威勢よく今年の初セリ

新鮮な魚介類が並んだ名瀬漁協の初セリ

新鮮な地場産野菜が並んだ名瀬中央青果の初セリ

水揚げ例年上回る、野菜、果実は高値取引
名瀬漁協・名瀬中央青果

 奄美市の名瀬漁業協同組合(満林春男組合長)と名瀬中央青果㈱(森山直樹社長)で5日朝、初セリが行われた。両市場の開始式には同市の安田壮平市長も出席、「物価高や燃油価格の高騰など厳しい経済状況が続いているが、行政として各種政策を通して生産者を積極的に支援していきたい」などとあいさつ。

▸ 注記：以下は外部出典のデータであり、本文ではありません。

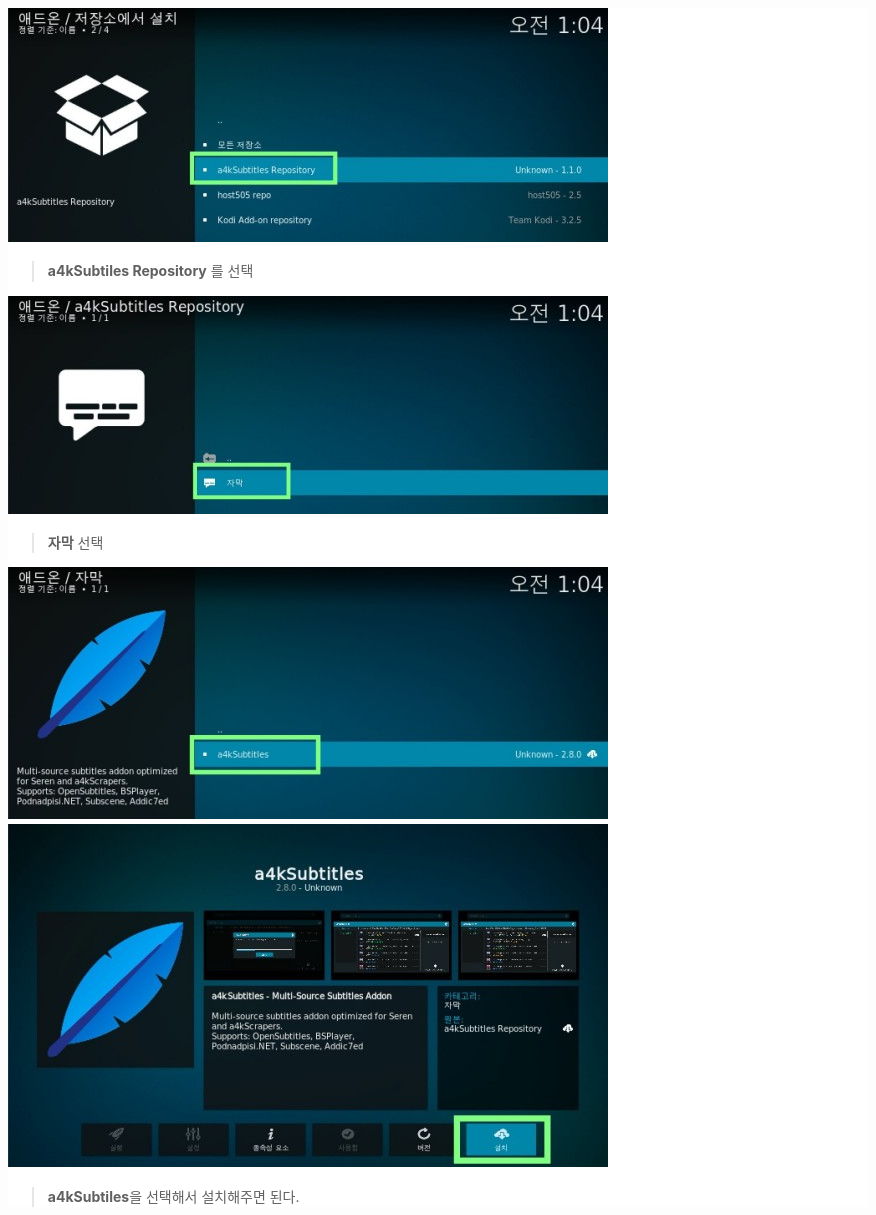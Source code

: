 ![kodi_addon](/img/living/kodi/oath17.jpg)
> **a4kSubtiles Repository** 를 선택

![kodi_addon](/img/living/kodi/oath18.jpg)
> **자막** 선택

![kodi_addon](/img/living/kodi/oath19.jpg)
![kodi_addon](/img/living/kodi/oath20.jpg)
> **a4kSubtiles**을 선택해서 설치해주면 된다.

鐘の音とともにセリが始まると、荷さばき所には威勢のいい掛け声が響き、新年最初の取引が開始された。

 同市名瀬港町の名瀬漁協では、午前6時半から開始式が行われ、乾杯で今年一年の豊漁と操業中の無事故を祈願した。安田市長は「昨年は台風による被害が続いたが、今年は自然災害の少ない年であるよう心より願っています」などとあいさつ。満林組合長は「新型コロナ感染拡大による魚価低迷や燃油高騰による経営環境の悪化など大変厳しい状況にあるが、12月ごろから魚価も高値で推移するなど明るい兆しが見えてきた。漁協としても魚価の安定、生産者の収入向上に努めたい」などと話していた。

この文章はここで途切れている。